The union chief did not hold back in his criticism of the Government and warned that his 65,000 members were living in the hope of a general election for months. Mr McLoone's criticisms will be particularly stinging for the Taoiseach as he was the chief union broker of the Croke Park deal and is a veteran social partnership negotiator.

But the Taoiseach refused to get drawn into a row over his ability to implement the Government's plans to transform the public sector, and instead emphasised his deep respect for Mr McLoone.

Earlier, Mr McLoone said: "The Taoiseach must get up off his backside now and get all the key public service management players together as their current approach to reform ain't working."

He said the Croke Park deal would only be a starting point in transforming public services if it was ratified.

Mr McLoone said the deal would not work unless top managers in departments, local authorities and agencies stopped acting as "islands" and doing "solo runs".

The union leader said the reforms would deliver a range of improvements in services.
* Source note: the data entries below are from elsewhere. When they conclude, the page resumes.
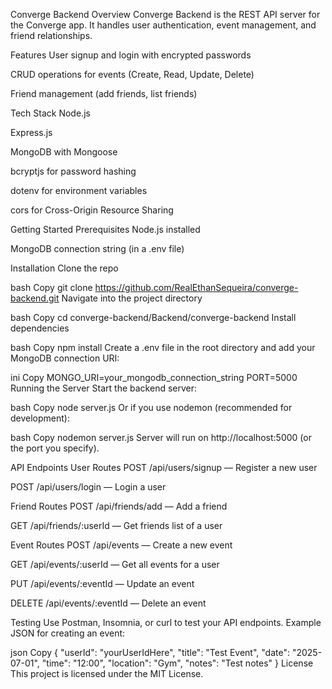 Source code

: Converge Backend
Overview
Converge Backend is the REST API server for the Converge app. It handles user authentication, event management, and friend relationships.

Features
User signup and login with encrypted passwords

CRUD operations for events (Create, Read, Update, Delete)

Friend management (add friends, list friends)

Tech Stack
Node.js

Express.js

MongoDB with Mongoose

bcryptjs for password hashing

dotenv for environment variables

cors for Cross-Origin Resource Sharing

Getting Started
Prerequisites
Node.js installed

MongoDB connection string (in a .env file)

Installation
Clone the repo

bash
Copy
git clone https://github.com/RealEthanSequeira/converge-backend.git
Navigate into the project directory

bash
Copy
cd converge-backend/Backend/converge-backend
Install dependencies

bash
Copy
npm install
Create a .env file in the root directory and add your MongoDB connection URI:

ini
Copy
MONGO_URI=your_mongodb_connection_string
PORT=5000
Running the Server
Start the backend server:

bash
Copy
node server.js
Or if you use nodemon (recommended for development):

bash
Copy
nodemon server.js
Server will run on http://localhost:5000 (or the port you specify).

API Endpoints
User Routes
POST /api/users/signup — Register a new user

POST /api/users/login — Login a user

Friend Routes
POST /api/friends/add — Add a friend

GET /api/friends/:userId — Get friends list of a user

Event Routes
POST /api/events — Create a new event

GET /api/events/:userId — Get all events for a user

PUT /api/events/:eventId — Update an event

DELETE /api/events/:eventId — Delete an event

Testing
Use Postman, Insomnia, or curl to test your API endpoints. Example JSON for creating an event:

json
Copy
{
  "userId": "yourUserIdHere",
  "title": "Test Event",
  "date": "2025-07-01",
  "time": "12:00",
  "location": "Gym",
  "notes": "Test notes"
}
License
This project is licensed under the MIT License.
But he added Mr Cowen must act immediately to provide leadership in implementing the agreement's reforms.

Cuts

He also criticised government budgetary decisions and claimed while it was understandable that big business would want to heap the burden of economic recovery on working people and the unemployed, it was unforgivable that the Government did so too.
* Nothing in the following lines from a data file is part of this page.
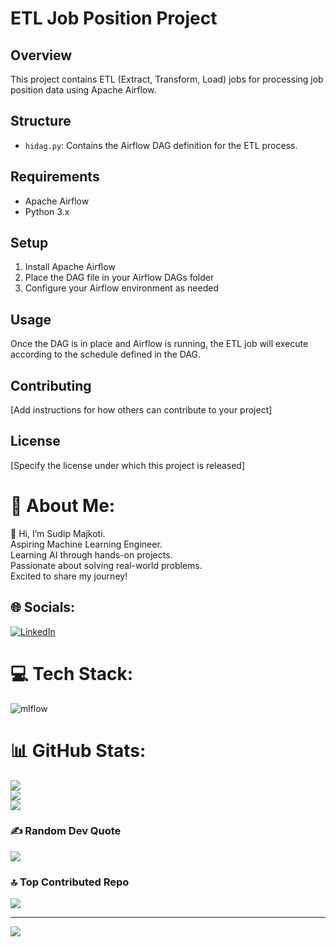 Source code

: # ETL Job Position Project

## Overview
This project contains ETL (Extract, Transform, Load) jobs for processing job position data using Apache Airflow.

## Structure
- `hidag.py`: Contains the Airflow DAG definition for the ETL process.

## Requirements
- Apache Airflow
- Python 3.x

## Setup
1. Install Apache Airflow
2. Place the DAG file in your Airflow DAGs folder
3. Configure your Airflow environment as needed

## Usage
Once the DAG is in place and Airflow is running, the ETL job will execute according to the schedule defined in the DAG.

## Contributing
[Add instructions for how others can contribute to your project]

## License
[Specify the license under which this project is released]









# 💫 About Me:
👋 Hi, I’m Sudip Majkoti.<br>Aspiring Machine Learning Engineer.<br>Learning AI through hands-on projects.<br>Passionate about solving real-world problems.<br>Excited to share my journey!


## 🌐 Socials:
[![LinkedIn](https://img.shields.io/badge/LinkedIn-%230077B5.svg?logo=linkedin&logoColor=white)](https://linkedin.com/in/https://www.linkedin.com/in/sudipmajkoti/) 

# 💻 Tech Stack:
![mlflow](https://img.shields.io/badge/mlflow-%23d9ead3.svg?style=for-the-badge&logo=numpy&logoColor=blue)
# 📊 GitHub Stats:
![](https://github-readme-stats.vercel.app/api?username=sudipmajkoti07&theme=dark&hide_border=false&include_all_commits=true&count_private=true)<br/>
![](https://github-readme-streak-stats.herokuapp.com/?user=sudipmajkoti07&theme=dark&hide_border=false)<br/>
![](https://github-readme-stats.vercel.app/api/top-langs/?username=sudipmajkoti07&theme=dark&hide_border=false&include_all_commits=true&count_private=true&layout=compact)

### ✍️ Random Dev Quote
![](https://quotes-github-readme.vercel.app/api?type=horizontal&theme=radical)

### 🔝 Top Contributed Repo
![](https://github-contributor-stats.vercel.app/api?username=sudipmajkoti07&limit=5&theme=dark&combine_all_yearly_contributions=true)

---
[![](https://visitcount.itsvg.in/api?id=sudipmajkoti07&icon=0&color=0)](https://visitcount.itsvg.in)

<!-- Proudly created with GPRM ( https://gprm.itsvg.in ) -->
"I don't believe that feeling among the members that what the country needs is a general election has changed one iota," he said.
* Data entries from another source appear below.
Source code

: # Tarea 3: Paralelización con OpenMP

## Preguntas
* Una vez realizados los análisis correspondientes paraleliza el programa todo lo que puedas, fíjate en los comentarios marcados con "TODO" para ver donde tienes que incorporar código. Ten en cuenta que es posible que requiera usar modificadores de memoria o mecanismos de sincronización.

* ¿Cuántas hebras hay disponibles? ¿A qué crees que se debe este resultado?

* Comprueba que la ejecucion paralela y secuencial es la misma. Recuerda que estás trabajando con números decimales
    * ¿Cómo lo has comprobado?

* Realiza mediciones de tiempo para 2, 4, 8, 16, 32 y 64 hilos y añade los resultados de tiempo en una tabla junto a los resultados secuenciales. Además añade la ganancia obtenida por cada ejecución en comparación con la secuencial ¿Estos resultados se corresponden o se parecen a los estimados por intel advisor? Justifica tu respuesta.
Mr McLoone, who retires later this year, also admitted he did not want to negotiate the Croke Park deal but said it was the best that could be got.

"I am 41 years in this business," he said.

"I did not come into trade unionism to negotiate deals like this.

"I never wanted, or expected, to do so."

But he said the draft deal was a major achievement for those who wanted a negotiated rather than a military solution.

"In a nutshell, Croke Park represents the most secure foundation stone we can put in place to deal with the threats and challenges we face," he said.

The Taoiseach said he had told Mr McLoone that working with unions could bring about the reforms needed and the Croke Park agreement set out how that would be achieved, sector by sector.

Meanwhile,, the Irish Medical Organisation (IMO) yesterday announced it would accept the proposed Croke Park agreement.

The organisation's decision to support the deal follows meetings of its consultant, public health doctor, junior doctor and general practitioners' committees. The IMO has 6,700 members.

The IMO said all committees had voted in favour of accepting the deal.